-- Supplied records --
☆ ☆ ☆ ☆

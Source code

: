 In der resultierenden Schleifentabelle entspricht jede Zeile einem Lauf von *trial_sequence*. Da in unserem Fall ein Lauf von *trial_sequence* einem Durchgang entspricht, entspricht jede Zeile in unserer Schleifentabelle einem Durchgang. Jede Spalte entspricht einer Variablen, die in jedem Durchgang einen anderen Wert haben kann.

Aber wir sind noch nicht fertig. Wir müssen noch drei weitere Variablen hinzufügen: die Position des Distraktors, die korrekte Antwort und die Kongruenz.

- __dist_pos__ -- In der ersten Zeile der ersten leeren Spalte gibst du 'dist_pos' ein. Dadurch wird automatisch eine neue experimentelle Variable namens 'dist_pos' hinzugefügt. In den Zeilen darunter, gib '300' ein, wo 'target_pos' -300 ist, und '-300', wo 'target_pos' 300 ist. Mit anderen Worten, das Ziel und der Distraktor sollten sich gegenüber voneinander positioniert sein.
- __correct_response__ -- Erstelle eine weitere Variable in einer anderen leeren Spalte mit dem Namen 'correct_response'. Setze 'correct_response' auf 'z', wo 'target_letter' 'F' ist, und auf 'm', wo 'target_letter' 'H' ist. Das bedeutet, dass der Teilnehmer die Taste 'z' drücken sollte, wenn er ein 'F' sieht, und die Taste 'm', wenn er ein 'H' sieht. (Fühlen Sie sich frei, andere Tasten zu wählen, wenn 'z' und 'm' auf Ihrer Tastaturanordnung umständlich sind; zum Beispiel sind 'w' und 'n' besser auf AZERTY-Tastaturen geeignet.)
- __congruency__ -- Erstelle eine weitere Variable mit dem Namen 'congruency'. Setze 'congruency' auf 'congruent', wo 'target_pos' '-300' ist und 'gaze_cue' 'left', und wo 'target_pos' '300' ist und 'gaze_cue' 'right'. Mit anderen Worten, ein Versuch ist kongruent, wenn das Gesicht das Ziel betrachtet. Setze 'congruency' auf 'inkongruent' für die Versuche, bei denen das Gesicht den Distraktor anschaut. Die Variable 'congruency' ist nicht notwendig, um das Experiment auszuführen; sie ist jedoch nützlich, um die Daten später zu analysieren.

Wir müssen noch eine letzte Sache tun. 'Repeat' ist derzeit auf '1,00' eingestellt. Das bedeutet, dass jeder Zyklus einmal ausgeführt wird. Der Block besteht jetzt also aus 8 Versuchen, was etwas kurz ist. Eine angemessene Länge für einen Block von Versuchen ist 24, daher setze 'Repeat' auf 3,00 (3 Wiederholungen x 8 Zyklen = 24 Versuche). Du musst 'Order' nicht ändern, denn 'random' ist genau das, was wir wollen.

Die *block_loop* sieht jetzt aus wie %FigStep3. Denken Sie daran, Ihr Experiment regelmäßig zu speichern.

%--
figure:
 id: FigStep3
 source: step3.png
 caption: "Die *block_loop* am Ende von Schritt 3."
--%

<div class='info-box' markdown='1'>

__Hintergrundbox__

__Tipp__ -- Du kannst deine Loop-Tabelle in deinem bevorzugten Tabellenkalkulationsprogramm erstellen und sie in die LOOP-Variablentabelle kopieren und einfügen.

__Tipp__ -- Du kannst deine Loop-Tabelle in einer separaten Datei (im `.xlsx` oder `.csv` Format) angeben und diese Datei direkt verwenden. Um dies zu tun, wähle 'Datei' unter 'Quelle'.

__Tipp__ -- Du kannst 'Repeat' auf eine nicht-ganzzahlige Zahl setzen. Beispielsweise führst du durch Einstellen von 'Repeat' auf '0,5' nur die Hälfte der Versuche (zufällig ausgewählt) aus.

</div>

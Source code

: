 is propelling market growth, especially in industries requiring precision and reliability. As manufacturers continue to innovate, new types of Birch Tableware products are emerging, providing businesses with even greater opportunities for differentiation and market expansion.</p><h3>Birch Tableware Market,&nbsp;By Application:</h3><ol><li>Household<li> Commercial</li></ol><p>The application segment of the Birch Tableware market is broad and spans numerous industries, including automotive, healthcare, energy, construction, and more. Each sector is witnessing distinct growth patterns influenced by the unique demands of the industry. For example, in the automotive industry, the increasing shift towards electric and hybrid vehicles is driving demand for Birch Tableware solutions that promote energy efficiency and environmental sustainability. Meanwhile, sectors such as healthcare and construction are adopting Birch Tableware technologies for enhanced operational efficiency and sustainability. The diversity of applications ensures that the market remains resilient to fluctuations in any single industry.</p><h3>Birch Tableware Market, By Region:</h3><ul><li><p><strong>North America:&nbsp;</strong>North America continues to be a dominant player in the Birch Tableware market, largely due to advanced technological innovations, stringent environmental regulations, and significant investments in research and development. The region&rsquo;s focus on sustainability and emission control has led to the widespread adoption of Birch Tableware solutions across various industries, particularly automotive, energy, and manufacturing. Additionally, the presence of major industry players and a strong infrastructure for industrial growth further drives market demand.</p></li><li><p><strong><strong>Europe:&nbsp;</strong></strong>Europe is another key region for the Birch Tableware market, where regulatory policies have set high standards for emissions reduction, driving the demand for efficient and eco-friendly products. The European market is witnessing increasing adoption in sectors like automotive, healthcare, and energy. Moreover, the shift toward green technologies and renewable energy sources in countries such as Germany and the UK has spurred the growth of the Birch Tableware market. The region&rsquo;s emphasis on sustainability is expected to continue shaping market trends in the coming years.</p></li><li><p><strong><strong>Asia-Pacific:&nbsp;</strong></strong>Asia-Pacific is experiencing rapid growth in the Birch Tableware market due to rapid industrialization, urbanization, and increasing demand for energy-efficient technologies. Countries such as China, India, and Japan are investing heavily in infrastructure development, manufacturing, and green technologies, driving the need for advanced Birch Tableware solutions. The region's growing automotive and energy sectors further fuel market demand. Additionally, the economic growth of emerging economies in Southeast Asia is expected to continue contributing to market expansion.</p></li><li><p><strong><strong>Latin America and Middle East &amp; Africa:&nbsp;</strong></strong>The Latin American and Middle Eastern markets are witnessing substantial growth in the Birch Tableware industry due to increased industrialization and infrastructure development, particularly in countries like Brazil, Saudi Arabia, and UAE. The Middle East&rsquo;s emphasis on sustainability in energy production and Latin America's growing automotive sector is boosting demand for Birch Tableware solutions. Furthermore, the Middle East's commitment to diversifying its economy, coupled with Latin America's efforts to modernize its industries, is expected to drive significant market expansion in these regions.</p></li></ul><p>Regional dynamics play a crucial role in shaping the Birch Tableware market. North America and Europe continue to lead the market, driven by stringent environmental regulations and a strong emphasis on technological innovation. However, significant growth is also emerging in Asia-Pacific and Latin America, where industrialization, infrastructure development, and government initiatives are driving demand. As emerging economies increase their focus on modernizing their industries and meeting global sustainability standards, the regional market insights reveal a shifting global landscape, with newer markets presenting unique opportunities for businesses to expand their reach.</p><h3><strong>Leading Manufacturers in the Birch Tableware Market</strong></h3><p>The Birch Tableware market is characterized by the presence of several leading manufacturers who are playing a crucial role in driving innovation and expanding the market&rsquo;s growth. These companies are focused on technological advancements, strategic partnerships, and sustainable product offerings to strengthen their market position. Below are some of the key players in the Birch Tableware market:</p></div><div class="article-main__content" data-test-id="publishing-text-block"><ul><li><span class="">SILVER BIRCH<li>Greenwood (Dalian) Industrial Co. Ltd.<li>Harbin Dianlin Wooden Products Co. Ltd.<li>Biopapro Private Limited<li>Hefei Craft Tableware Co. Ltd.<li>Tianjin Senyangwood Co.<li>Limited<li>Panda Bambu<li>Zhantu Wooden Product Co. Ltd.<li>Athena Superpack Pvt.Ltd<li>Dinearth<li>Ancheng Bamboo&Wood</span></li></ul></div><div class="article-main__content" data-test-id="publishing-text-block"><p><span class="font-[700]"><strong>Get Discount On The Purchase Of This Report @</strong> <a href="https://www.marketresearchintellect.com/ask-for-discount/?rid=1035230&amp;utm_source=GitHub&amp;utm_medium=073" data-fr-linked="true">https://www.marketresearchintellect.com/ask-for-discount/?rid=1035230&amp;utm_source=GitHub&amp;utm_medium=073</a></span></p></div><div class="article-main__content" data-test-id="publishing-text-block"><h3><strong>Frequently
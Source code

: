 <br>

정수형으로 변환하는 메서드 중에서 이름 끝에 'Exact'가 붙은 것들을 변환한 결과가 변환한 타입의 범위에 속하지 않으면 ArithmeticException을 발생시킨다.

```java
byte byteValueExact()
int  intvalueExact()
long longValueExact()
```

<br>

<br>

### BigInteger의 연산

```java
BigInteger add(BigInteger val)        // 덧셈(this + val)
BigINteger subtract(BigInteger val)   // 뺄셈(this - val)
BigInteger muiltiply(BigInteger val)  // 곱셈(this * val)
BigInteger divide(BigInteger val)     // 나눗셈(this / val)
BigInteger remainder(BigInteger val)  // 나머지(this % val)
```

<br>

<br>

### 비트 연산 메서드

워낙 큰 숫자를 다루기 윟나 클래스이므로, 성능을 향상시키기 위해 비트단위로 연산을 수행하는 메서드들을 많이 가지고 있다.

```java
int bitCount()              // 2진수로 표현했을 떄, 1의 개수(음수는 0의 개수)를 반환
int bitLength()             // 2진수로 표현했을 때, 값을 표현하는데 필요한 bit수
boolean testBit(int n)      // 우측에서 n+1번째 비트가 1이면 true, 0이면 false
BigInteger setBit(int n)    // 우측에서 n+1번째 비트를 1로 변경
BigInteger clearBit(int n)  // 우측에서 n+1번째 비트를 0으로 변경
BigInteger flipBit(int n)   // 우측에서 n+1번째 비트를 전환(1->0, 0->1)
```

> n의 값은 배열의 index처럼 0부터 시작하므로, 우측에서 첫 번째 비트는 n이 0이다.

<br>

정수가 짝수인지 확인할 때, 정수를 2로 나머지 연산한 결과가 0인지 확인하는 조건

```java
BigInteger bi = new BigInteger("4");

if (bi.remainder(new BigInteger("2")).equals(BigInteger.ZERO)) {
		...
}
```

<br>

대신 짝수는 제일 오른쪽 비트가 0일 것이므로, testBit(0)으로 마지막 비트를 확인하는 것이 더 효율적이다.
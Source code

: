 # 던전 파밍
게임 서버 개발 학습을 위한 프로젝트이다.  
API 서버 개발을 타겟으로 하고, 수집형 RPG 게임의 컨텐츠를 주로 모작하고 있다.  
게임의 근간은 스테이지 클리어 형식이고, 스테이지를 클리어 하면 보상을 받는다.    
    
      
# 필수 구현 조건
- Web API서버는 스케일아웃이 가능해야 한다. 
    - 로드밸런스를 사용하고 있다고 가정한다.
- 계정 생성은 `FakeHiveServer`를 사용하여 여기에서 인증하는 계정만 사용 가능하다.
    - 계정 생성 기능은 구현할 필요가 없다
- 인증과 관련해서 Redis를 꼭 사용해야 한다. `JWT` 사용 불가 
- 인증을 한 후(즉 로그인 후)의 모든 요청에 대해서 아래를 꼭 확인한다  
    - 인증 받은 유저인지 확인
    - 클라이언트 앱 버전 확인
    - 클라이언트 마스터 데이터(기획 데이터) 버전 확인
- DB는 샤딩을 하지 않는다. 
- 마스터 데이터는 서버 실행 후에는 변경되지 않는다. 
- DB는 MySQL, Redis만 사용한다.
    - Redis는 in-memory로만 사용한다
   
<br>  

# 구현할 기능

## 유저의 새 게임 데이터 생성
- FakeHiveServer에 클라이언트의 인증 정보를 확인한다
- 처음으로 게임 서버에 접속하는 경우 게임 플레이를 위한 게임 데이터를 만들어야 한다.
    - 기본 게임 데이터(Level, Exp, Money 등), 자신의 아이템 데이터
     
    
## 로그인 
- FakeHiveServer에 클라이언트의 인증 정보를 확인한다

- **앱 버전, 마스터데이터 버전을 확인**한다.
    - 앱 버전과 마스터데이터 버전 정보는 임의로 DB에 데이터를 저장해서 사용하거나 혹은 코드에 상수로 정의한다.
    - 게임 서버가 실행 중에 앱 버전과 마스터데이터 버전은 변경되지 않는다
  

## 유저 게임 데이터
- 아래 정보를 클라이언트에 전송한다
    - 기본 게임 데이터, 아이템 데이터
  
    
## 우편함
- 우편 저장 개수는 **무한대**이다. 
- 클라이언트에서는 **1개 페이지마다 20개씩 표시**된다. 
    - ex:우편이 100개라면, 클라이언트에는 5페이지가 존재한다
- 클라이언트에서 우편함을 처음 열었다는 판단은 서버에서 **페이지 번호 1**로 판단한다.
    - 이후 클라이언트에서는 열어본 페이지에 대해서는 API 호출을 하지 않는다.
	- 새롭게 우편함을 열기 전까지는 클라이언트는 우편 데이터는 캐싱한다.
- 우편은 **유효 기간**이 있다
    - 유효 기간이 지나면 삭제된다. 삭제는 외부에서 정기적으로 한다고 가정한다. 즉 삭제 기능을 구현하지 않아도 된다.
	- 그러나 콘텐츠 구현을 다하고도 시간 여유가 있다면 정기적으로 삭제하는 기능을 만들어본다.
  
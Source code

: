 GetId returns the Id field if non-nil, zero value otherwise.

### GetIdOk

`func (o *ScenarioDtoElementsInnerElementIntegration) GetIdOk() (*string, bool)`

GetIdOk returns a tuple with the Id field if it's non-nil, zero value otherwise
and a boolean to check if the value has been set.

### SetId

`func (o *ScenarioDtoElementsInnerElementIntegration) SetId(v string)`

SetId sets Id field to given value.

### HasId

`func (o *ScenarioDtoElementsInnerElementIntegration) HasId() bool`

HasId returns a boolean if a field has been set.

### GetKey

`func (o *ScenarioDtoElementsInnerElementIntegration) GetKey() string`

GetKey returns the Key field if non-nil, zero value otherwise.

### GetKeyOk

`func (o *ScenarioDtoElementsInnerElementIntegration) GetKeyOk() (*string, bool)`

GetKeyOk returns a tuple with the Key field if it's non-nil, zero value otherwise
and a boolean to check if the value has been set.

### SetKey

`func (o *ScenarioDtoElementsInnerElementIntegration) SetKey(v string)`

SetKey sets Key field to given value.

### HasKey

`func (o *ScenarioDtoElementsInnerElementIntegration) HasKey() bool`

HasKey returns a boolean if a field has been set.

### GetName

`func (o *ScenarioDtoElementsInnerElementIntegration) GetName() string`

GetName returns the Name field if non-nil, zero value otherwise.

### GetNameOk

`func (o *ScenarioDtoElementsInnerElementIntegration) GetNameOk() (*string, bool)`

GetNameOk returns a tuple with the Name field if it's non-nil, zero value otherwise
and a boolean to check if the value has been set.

☆ ☆ ☆ ☆

Quote, with nothing altered, all lines from the start of the entries to the line that carries "- __dist_pos__ -- In", inclusive.

-- Result of this task --
Source code

: In der resultierenden Schleifentabelle entspricht jede Zeile einem Lauf von *trial_sequence*. Da in unserem Fall ein Lauf von *trial_sequence* einem Durchgang entspricht, entspricht jede Zeile in unserer Schleifentabelle einem Durchgang. Jede Spalte entspricht einer Variablen, die in jedem Durchgang einen anderen Wert haben kann.

Aber wir sind noch nicht fertig. Wir müssen noch drei weitere Variablen hinzufügen: die Position des Distraktors, die korrekte Antwort und die Kongruenz.

- __dist_pos__ -- In der ersten Zeile der ersten leeren Spalte gibst du 'dist_pos' ein. Dadurch wird automatisch eine neue experimentelle Variable namens 'dist_pos' hinzugefügt. In den Zeilen darunter, gib '300' ein, wo 'target_pos' -300 ist, und '-300', wo 'target_pos' 300 ist. Mit anderen Worten, das Ziel und der Distraktor sollten sich gegenüber voneinander positioniert sein.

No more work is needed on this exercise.